Content starts

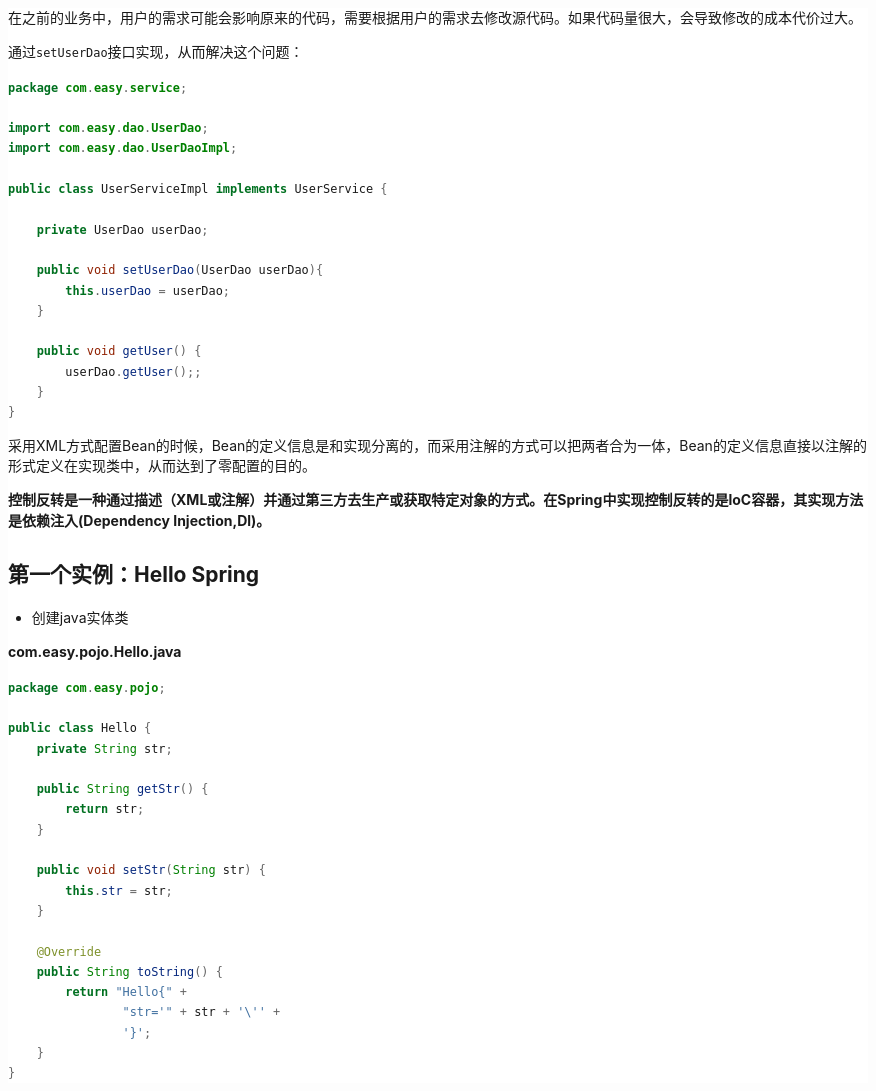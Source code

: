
 ```java
```

在之前的业务中，用户的需求可能会影响原来的代码，需要根据用户的需求去修改源代码。如果代码量很大，会导致修改的成本代价过大。

通过`setUserDao`接口实现，从而解决这个问题：

```java
package com.easy.service;

import com.easy.dao.UserDao;
import com.easy.dao.UserDaoImpl;

public class UserServiceImpl implements UserService {

    private UserDao userDao;

    public void setUserDao(UserDao userDao){
        this.userDao = userDao;
    }

    public void getUser() {
        userDao.getUser();;
    }
}
```

​	采用XML方式配置Bean的时候，Bean的定义信息是和实现分离的，而采用注解的方式可以把两者合为一体，Bean的定义信息直接以注解的形式定义在实现类中，从而达到了零配置的目的。

​	**控制反转是一种通过描述（XML或注解）并通过第三方去生产或获取特定对象的方式。在Spring中实现控制反转的是loC容器，其实现方法是依赖注入(Dependency Injection,Dl)。**

## 第一个实例：Hello Spring

* 创建java实体类

**com.easy.pojo.Hello.java**

```java
package com.easy.pojo;

public class Hello {
    private String str;

    public String getStr() {
        return str;
    }

    public void setStr(String str) {
        this.str = str;
    }

    @Override
    public String toString() {
        return "Hello{" +
                "str='" + str + '\'' +
                '}';
    }
}
```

Content ends

- EXERCISE DESCRIPTION
The records above are to be retyped exactly, with every picture left out.

- SOLUTION TO THIS TASK
Source code

:
 ```java
```

在之前的业务中，用户的需求可能会影响原来的代码，需要根据用户的需求去修改源代码。如果代码量很大，会导致修改的成本代价过大。

通过`setUserDao`接口实现，从而解决这个问题：

```java
package com.easy.service;

import com.easy.dao.UserDao;
import com.easy.dao.UserDaoImpl;

public class UserServiceImpl implements UserService {

    private UserDao userDao;

    public void setUserDao(UserDao userDao){
        this.userDao = userDao;
    }

    public void getUser() {
        userDao.getUser();;
    }
}
```

​	采用XML方式配置Bean的时候，Bean的定义信息是和实现分离的，而采用注解的方式可以把两者合为一体，Bean的定义信息直接以注解的形式定义在实现类中，从而达到了零配置的目的。

​	**控制反转是一种通过描述（XML或注解）并通过第三方去生产或获取特定对象的方式。在Spring中实现控制反转的是loC容器，其实现方法是依赖注入(Dependency Injection,Dl)。**

## 第一个实例：Hello Spring

* 创建java实体类

**com.easy.pojo.Hello.java**

```java
package com.easy.pojo;

public class Hello {
    private String str;

    public String getStr() {
        return str;
    }

    public void setStr(String str) {
        this.str = str;
    }

    @Override
    public String toString() {
        return "Hello{" +
                "str='" + str + '\'' +
                '}';
    }
}
```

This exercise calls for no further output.